[Excerpted records — start]

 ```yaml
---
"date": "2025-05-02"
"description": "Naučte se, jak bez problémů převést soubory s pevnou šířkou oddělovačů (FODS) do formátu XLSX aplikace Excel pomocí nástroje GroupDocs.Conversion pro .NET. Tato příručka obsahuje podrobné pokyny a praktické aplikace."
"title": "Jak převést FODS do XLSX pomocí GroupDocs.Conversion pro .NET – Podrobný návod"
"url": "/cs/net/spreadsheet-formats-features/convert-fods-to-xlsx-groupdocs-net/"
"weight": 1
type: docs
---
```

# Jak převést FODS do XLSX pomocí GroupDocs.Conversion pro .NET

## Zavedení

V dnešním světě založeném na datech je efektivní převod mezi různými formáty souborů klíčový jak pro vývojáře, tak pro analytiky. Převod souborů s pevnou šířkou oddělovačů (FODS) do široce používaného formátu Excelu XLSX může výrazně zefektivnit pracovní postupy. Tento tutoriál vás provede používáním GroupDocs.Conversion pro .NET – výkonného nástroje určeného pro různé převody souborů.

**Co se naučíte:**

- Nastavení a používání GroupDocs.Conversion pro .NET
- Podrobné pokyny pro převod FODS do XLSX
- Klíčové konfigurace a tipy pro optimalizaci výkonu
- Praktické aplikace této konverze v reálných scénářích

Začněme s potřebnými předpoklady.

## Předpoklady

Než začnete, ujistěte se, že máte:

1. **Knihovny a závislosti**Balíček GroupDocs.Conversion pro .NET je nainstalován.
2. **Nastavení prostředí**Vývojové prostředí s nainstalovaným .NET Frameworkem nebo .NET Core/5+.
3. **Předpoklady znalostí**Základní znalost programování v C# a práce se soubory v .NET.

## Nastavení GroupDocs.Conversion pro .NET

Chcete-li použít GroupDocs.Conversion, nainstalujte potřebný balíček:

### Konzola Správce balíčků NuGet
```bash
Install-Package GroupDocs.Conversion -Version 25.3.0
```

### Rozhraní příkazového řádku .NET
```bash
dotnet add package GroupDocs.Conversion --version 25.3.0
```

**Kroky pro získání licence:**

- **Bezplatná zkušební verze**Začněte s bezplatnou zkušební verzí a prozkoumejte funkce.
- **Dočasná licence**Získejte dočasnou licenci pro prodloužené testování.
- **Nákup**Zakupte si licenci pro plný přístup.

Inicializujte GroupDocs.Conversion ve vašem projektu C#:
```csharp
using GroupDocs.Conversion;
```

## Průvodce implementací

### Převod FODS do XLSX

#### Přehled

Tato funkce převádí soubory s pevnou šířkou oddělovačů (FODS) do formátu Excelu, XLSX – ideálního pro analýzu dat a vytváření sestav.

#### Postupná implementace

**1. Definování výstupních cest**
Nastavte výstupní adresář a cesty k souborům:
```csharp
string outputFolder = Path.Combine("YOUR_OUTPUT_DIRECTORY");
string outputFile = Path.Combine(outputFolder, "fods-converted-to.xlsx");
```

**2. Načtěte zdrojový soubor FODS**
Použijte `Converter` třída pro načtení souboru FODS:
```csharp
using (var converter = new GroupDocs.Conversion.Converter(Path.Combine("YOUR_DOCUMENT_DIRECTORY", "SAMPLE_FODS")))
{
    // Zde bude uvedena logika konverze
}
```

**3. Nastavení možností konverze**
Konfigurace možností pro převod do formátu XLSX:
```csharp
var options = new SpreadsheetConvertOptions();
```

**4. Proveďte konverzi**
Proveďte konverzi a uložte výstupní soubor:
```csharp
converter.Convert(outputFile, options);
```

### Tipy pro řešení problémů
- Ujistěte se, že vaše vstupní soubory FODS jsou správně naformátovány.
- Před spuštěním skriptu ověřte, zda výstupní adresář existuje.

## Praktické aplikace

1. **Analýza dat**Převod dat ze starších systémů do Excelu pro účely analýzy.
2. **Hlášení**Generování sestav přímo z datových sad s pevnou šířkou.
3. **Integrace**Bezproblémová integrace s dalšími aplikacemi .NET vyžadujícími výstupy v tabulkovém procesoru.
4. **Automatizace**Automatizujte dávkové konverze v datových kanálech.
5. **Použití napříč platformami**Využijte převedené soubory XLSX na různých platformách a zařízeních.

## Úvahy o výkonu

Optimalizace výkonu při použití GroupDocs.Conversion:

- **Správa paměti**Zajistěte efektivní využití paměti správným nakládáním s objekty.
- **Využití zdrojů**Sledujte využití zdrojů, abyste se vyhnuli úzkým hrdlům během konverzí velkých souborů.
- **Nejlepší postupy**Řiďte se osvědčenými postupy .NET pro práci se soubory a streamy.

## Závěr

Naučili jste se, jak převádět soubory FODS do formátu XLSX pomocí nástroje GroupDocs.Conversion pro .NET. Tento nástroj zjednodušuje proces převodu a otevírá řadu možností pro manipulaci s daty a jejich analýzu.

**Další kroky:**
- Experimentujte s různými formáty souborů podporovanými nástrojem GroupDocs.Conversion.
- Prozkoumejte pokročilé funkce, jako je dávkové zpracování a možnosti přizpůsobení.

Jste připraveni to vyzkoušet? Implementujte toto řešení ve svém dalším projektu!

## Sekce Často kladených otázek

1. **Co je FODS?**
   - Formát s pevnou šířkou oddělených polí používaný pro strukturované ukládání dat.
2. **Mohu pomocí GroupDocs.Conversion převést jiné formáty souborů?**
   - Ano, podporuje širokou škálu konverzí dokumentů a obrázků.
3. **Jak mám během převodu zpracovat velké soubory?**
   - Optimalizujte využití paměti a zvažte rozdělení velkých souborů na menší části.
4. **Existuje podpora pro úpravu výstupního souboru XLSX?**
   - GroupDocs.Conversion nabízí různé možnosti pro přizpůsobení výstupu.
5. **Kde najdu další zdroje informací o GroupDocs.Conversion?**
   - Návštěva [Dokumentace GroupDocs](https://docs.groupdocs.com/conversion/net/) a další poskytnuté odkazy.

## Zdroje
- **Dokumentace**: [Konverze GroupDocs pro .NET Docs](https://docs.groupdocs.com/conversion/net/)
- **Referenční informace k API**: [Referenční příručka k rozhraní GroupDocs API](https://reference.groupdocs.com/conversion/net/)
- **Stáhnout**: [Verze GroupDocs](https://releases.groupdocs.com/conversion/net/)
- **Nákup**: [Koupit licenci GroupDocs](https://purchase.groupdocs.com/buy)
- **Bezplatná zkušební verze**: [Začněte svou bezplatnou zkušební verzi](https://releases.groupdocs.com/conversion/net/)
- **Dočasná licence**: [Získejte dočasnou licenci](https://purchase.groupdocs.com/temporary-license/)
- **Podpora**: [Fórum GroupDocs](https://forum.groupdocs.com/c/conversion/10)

[Excerpted records — finish]

If a line above includes the word "Combine", count it; then give the final number by itself.

• Task result:
3